When a transaction occurs, it needs to be endorsed by the people on the blockchain, then it is wrapped into a block, which is then appended the ledger. So everyone has an identical ledger all the time, said Xiong. The key here is that nobody can tamper with a block once it’s been endorsed.
Xiong explained: “If I change that one block there, the whole thing becomes invalid because they use the hash code to restore the previous record. If you change anything, the next block cannot be appended.”
Xiong laid out an example using a small farm-to-table restaurant company that is currently using the Oracle Blockchain PaaS in Beta.
First, said Xiong, you always start with the business process. You identify the players, what they will contribute, the specific points where the endorsement is needed and who will provide that endorsement. With that done, you can start building the chain, but not before.
So this client starts tracking food at a chicken farm, gathering data for the ledger. Are the eggs organic? What’s the country of origin? The cost? The farmer logs this data and endorses a block.
Then the eggs go onto the freight line. Farmer and transporter create a transaction lot, endorses a new block, which is appended to the blockchain and distributed, giving everyone access to the lot number which doubles as a tracking number.
During transport, more data is collected.
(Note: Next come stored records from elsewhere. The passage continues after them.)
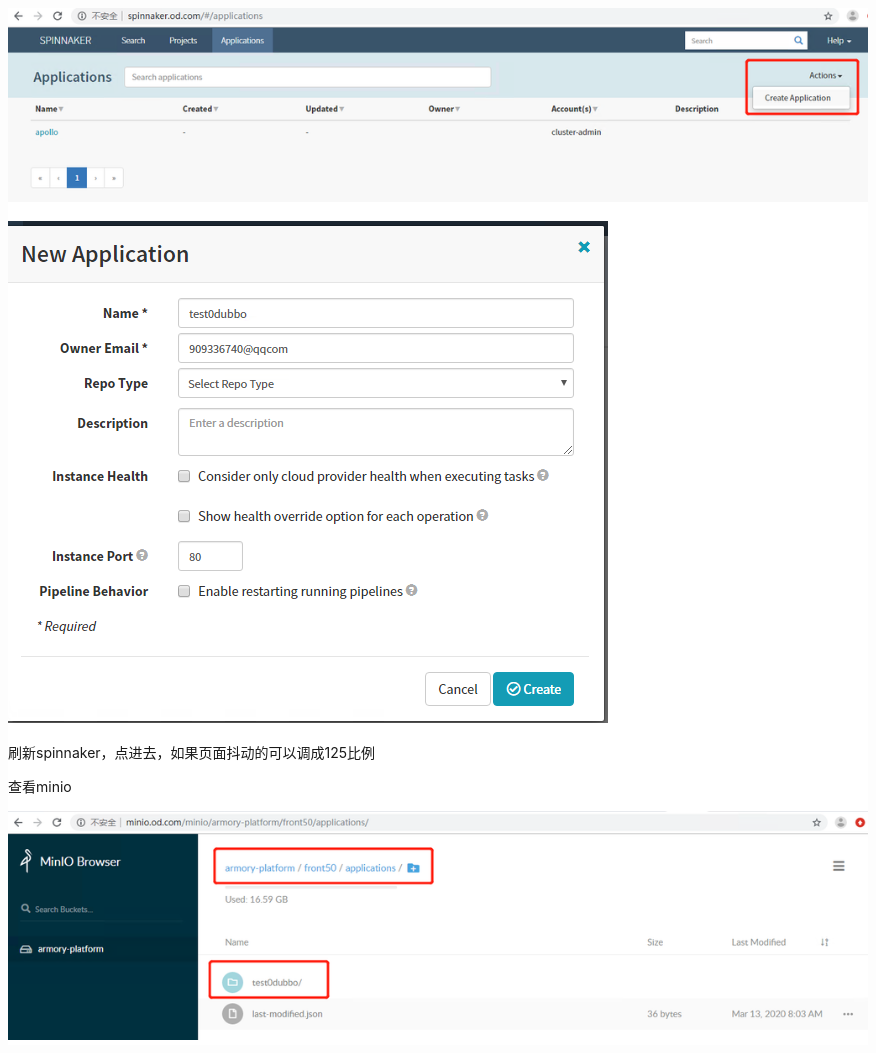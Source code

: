 ![1584024817000](../upload/1584024817000.png)

![1584057829023](../upload/1584057829023.png)

刷新spinnaker，点进去，如果页面抖动的可以调成125比例

查看minio

![1584058052650](../upload/1584058052650.png)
Is the temperature low enough to ensure freshness? Was there an electrical problem on the trip? When the eggs are delivered, the transporter and the restaurant endorse the delivery, which creates a new block.
Note, said Xiong that these multiple companies, multiple industries. This one block chain collects useful information. Now, if a recall is needed, you can immediately find out how many eggs were distributed from that farm, where they all are and get them off the shelves (or out of the kitchen), saving millions of dollars having to track everything back to the source.
In summary, everything is clearly documented at every step along the way. No one can append anything retroactively.
Developing for BlockChain
So what do developers need to know about this new tech?
Always start with the business model, said Xiong. “Who are the players? What’s the process flow? How you’re gonna organize this. Supply chain, money transfer hands. That’s the first thing I have, the business model.”
Only then, start building the blockchain.
You can code your own, of course, but you will have to keep abreast of all financial and governmental regulations as well as software updates. Or you can sign on to a PaaS where all of that is taken care of.
Oracle’s Blockchain PaaS is written in Go. Xiong calls their interface very friendly to developers, as it walks you through the setup and install process. The Blockchain PaaS is accessible from a variety of environments, including your laptop. Once you instantiate, you need to compile the language in Go and put an executable note. Then the system is ready to use.
To start a transaction, you need to invoke a “smart contract,” which is not like a normal contract, said Xiong. It’s is simply a set of software code, similar to an API. The developer is responsible for creating a “smart contract” for each transaction identified in the business model.
So a smart contract will execute a transaction, say transfer money from A to B or send this chicken from this farm to that warehouse. The players involved then endorse that transaction, a block is created, then appended to the blockchain on the network.
When asked what advice he would give to developers, Xiong said: “apply your programming skills under the understanding of your business model, because now you’re just not simply write a code.”
He also suggested that in the near future, some startups will start developing smart contracts in the same model as APIs are currently. Generic smart contracts that can be used an applied across a variety of blockchains.